Dataset entries
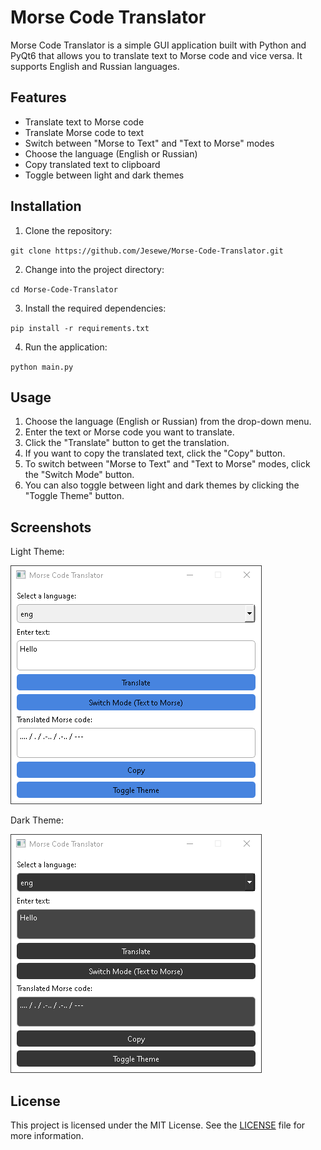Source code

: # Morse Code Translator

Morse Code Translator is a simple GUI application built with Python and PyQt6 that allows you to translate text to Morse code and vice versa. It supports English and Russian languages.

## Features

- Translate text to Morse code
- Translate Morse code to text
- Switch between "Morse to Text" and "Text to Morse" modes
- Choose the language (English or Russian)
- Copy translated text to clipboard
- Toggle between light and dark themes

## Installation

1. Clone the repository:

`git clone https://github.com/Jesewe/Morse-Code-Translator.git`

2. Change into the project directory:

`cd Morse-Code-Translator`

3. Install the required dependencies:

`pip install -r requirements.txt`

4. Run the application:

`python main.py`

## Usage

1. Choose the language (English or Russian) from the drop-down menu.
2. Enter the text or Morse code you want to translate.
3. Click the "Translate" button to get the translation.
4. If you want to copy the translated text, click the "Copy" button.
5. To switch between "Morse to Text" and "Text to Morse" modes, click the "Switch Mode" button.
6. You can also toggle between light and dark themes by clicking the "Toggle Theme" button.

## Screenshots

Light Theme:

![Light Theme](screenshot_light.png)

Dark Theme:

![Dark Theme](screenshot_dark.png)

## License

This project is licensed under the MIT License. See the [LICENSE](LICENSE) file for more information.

* * *

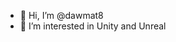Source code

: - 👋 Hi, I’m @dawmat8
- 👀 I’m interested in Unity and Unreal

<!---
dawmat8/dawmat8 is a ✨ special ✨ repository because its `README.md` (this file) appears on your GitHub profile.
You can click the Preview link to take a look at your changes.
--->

* * *

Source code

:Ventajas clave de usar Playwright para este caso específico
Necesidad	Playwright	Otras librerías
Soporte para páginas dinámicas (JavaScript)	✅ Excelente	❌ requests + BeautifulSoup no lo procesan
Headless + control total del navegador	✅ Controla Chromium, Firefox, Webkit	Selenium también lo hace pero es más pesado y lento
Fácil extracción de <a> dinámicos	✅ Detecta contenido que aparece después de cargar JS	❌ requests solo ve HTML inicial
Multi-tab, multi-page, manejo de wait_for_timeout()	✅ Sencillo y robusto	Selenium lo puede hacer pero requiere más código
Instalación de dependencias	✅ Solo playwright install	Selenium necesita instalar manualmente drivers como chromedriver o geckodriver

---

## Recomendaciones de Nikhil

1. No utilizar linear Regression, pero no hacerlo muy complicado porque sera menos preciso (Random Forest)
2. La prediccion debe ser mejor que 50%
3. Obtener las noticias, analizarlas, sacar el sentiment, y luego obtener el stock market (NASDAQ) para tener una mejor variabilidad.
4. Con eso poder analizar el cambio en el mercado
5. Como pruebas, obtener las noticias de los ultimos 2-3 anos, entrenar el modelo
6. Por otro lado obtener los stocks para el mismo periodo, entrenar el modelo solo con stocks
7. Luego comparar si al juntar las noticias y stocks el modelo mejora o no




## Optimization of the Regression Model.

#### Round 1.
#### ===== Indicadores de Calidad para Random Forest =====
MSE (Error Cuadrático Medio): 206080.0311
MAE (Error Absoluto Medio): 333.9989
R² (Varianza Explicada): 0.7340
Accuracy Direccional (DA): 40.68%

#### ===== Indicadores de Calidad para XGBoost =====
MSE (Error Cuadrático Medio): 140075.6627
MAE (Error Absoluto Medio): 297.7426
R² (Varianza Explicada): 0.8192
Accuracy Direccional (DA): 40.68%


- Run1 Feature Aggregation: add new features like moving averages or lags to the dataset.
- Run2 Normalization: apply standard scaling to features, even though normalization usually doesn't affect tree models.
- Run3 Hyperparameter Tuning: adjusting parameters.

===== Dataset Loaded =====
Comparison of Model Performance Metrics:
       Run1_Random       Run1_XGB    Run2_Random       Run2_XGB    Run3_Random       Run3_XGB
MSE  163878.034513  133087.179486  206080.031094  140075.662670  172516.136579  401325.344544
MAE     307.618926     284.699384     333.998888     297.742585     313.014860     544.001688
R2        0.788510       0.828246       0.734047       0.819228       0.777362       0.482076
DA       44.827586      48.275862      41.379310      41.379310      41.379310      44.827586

What the task asks -> Copy each line of the data that contains the word "Indicadores".

Response to this exercise ->
#### ===== Indicadores de Calidad para Random Forest =====
#### ===== Indicadores de Calidad para XGBoost =====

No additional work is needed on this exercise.